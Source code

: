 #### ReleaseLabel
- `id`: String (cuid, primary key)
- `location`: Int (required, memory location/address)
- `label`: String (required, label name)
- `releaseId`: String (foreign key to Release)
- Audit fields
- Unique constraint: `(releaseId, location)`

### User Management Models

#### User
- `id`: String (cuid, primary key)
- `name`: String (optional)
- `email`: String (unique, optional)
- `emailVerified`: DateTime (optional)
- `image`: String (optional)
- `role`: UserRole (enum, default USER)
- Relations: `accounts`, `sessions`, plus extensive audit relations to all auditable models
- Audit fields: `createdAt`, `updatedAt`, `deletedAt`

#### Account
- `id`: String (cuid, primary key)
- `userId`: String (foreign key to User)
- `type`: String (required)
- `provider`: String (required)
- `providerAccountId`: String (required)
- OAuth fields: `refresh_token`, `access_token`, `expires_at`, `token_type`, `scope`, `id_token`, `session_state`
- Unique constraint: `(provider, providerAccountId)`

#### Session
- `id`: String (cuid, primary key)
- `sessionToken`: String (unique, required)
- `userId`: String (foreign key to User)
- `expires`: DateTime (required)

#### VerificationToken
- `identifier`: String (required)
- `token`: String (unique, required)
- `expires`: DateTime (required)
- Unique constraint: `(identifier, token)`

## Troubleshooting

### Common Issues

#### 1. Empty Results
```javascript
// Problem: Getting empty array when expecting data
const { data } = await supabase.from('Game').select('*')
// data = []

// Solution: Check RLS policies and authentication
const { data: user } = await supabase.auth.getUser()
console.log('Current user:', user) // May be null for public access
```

┄┄┄┄┄┄┄┄┄┄

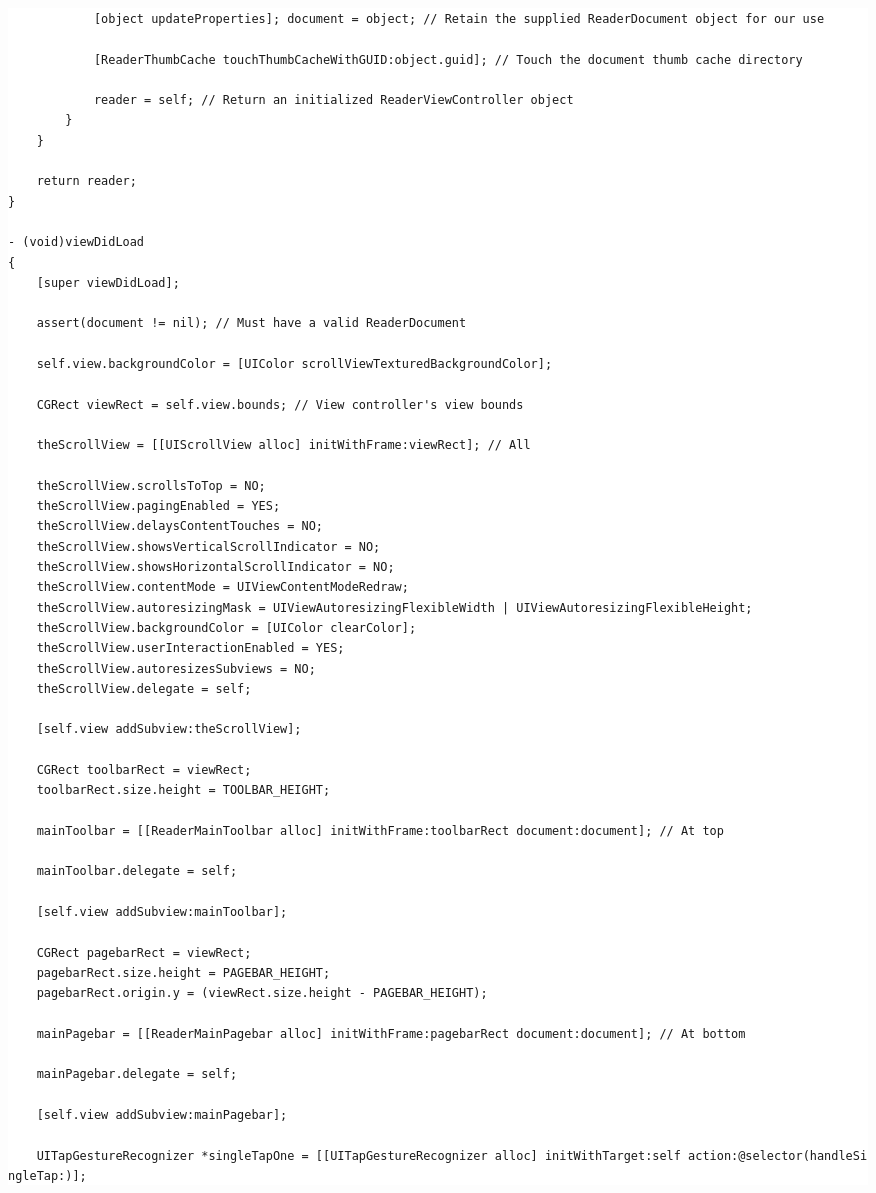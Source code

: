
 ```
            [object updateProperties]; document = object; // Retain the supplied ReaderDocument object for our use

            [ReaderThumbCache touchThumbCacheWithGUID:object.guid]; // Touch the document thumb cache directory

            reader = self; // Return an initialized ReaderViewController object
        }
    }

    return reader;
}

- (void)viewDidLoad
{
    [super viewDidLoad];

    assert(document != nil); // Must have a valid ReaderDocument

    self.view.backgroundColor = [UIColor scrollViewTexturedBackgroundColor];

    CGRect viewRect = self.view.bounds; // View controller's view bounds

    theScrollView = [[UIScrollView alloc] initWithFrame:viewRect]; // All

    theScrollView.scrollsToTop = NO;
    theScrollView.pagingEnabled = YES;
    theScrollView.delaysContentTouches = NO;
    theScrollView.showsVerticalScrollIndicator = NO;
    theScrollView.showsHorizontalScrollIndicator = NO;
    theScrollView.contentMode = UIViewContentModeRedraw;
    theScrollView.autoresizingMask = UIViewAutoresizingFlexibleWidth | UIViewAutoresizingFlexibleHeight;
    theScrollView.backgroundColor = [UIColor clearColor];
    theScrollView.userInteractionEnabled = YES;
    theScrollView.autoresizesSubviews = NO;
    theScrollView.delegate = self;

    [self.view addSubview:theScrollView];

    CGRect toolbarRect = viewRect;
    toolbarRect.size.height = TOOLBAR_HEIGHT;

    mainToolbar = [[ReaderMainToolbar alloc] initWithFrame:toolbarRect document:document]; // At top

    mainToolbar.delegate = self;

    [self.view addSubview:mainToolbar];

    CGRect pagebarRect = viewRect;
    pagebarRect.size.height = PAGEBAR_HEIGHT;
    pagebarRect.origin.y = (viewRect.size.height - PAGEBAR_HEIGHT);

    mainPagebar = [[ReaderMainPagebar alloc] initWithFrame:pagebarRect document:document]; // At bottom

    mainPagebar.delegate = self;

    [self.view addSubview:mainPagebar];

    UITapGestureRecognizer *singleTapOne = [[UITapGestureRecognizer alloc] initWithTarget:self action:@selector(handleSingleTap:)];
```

┄┄┄┄┄┄┄┄┄┄

**Work to be completed**
Only lines containing the string "ReaderDocument" are needed. Pull each of them out of the records above.

**Written answer**
            [object updateProperties]; document = object; // Retain the supplied ReaderDocument object for our use
    assert(document != nil); // Must have a valid ReaderDocument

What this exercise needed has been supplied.